== Records for this exercise ==

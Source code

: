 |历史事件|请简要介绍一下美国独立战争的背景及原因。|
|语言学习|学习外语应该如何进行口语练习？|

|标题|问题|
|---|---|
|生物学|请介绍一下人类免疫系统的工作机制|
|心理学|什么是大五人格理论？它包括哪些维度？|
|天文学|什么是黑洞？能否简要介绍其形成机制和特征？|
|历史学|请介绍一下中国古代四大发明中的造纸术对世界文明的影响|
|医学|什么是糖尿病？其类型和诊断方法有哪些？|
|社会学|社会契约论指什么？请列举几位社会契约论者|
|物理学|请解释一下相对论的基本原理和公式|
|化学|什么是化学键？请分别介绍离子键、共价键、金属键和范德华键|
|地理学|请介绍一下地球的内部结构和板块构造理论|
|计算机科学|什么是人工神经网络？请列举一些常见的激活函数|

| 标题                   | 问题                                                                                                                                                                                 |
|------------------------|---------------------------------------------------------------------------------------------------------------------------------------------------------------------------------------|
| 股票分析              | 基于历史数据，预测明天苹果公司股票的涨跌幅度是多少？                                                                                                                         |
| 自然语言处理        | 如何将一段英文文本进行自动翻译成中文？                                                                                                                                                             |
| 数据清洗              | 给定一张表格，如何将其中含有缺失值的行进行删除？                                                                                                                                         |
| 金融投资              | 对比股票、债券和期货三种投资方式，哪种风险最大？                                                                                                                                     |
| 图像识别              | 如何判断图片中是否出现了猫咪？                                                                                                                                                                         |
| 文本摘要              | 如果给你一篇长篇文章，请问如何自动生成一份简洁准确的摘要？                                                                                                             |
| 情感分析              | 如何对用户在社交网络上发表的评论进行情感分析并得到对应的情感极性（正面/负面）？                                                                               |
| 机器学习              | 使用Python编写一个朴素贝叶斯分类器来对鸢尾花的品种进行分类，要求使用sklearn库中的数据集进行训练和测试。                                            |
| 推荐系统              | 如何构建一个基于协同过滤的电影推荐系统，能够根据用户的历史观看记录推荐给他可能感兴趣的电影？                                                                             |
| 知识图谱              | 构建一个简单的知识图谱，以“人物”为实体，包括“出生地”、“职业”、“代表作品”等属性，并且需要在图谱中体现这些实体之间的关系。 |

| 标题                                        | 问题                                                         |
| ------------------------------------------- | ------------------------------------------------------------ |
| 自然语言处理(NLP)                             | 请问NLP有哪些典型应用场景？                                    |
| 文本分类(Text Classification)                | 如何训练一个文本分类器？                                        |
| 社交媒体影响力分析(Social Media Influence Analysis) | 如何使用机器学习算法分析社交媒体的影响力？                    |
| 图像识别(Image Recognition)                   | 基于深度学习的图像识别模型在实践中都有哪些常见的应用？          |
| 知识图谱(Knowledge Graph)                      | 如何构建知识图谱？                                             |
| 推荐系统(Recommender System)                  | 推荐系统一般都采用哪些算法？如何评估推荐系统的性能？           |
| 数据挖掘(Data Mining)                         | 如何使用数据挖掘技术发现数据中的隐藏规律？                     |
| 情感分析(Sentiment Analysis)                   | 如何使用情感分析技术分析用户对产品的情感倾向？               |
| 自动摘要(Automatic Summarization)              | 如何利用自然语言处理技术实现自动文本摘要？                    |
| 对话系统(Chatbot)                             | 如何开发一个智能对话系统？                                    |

===

§ Your goal:
Going through the listing above, please work out how many lines contain the word "Analysis", and give the number alone.

§ Solution for this task:
2